**WORK REQUEST**
Lines in the entries below where the word "name" shows up should each be copied.

[Recorded data]
-- -- --
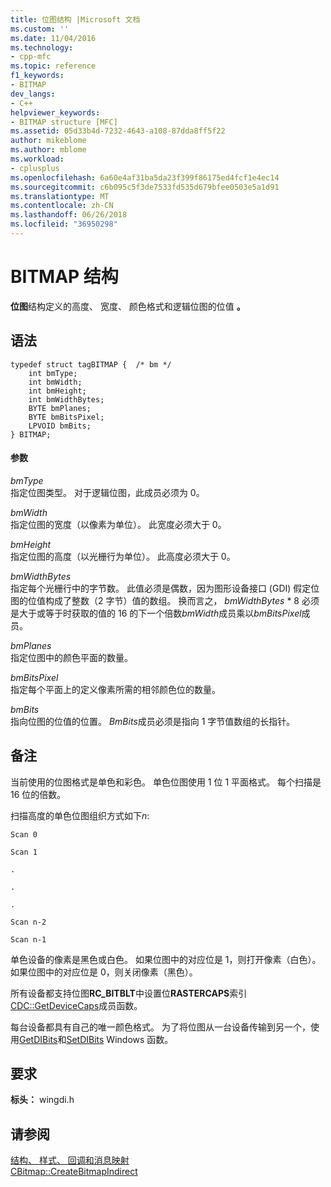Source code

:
 ```yaml
---
title: 位图结构 |Microsoft 文档
ms.custom: ''
ms.date: 11/04/2016
ms.technology:
- cpp-mfc
ms.topic: reference
f1_keywords:
- BITMAP
dev_langs:
- C++
helpviewer_keywords:
- BITMAP structure [MFC]
ms.assetid: 05d33b4d-7232-4643-a108-87dda8ff5f22
author: mikeblome
ms.author: mblome
ms.workload:
- cplusplus
ms.openlocfilehash: 6a60e4af31ba5da23f399f86175ed4fcf1e4ec14
ms.sourcegitcommit: c6b095c5f3de7533fd535d679bfee0503e5a1d91
ms.translationtype: MT
ms.contentlocale: zh-CN
ms.lasthandoff: 06/26/2018
ms.locfileid: "36950298"
---
```

# <a name="bitmap-structure"></a>BITMAP 结构
**位图**结构定义的高度、 宽度、 颜色格式和逻辑位图的位值 **。**  
  
## <a name="syntax"></a>语法  
  
```  
typedef struct tagBITMAP {  /* bm */  
    int bmType;  
    int bmWidth;  
    int bmHeight;  
    int bmWidthBytes;  
    BYTE bmPlanes;  
    BYTE bmBitsPixel;  
    LPVOID bmBits;  
} BITMAP;  
```  
  
#### <a name="parameters"></a>参数  
 *bmType*  
 指定位图类型。 对于逻辑位图，此成员必须为 0。  
  
 *bmWidth*  
 指定位图的宽度（以像素为单位）。 此宽度必须大于 0。  
  
 *bmHeight*  
 指定位图的高度（以光栅行为单位）。 此高度必须大于 0。  
  
 *bmWidthBytes*  
 指定每个光栅行中的字节数。 此值必须是偶数，因为图形设备接口 (GDI) 假定位图的位值构成了整数（2 字节）值的数组。 换而言之， *bmWidthBytes* \* 8 必须是大于或等于时获取的值的 16 的下一个倍数*bmWidth*成员乘以*bmBitsPixel*成员。  
  
 *bmPlanes*  
 指定位图中的颜色平面的数量。  
  
 *bmBitsPixel*  
 指定每个平面上的定义像素所需的相邻颜色位的数量。  
  
 *bmBits*  
 指向位图的位值的位置。 *BmBits*成员必须是指向 1 字节值数组的长指针。  
  
## <a name="remarks"></a>备注  
 当前使用的位图格式是单色和彩色。 单色位图使用 1 位 1 平面格式。 每个扫描是 16 位的倍数。  
  
 扫描高度的单色位图组织方式如下*n*:  
  
 `Scan 0`  
  
 `Scan 1`  
  
 `.`  
  
 `.`  
  
 `.`  
  
 `Scan n-2`  
  
 `Scan n-1`  
  
 单色设备的像素是黑色或白色。 如果位图中的对应位是 1，则打开像素（白色）。 如果位图中的对应位是 0，则关闭像素（黑色）。  
  
 所有设备都支持位图**RC_BITBLT**中设置位**RASTERCAPS**索引[CDC::GetDeviceCaps](../../mfc/reference/cdc-class.md#getdevicecaps)成员函数。  
  
 每台设备都具有自己的唯一颜色格式。 为了将位图从一台设备传输到另一个，使用[GetDIBits](http://msdn.microsoft.com/library/windows/desktop/dd144879)和[SetDIBits](http://msdn.microsoft.com/library/windows/desktop/dd162973) Windows 函数。  
  
## <a name="requirements"></a>要求  
 **标头：** wingdi.h  
  
## <a name="see-also"></a>请参阅  
 [结构、 样式、 回调和消息映射](../../mfc/reference/structures-styles-callbacks-and-message-maps.md)   
 [CBitmap::CreateBitmapIndirect](../../mfc/reference/cbitmap-class.md#createbitmapindirect)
-- -- --
**RESULT FOR THIS EXERCISE**
# <a name="bitmap-structure"></a>BITMAP 结构
## <a name="syntax"></a>语法  
#### <a name="parameters"></a>参数  
## <a name="remarks"></a>备注  
## <a name="requirements"></a>要求  
## <a name="see-also"></a>请参阅  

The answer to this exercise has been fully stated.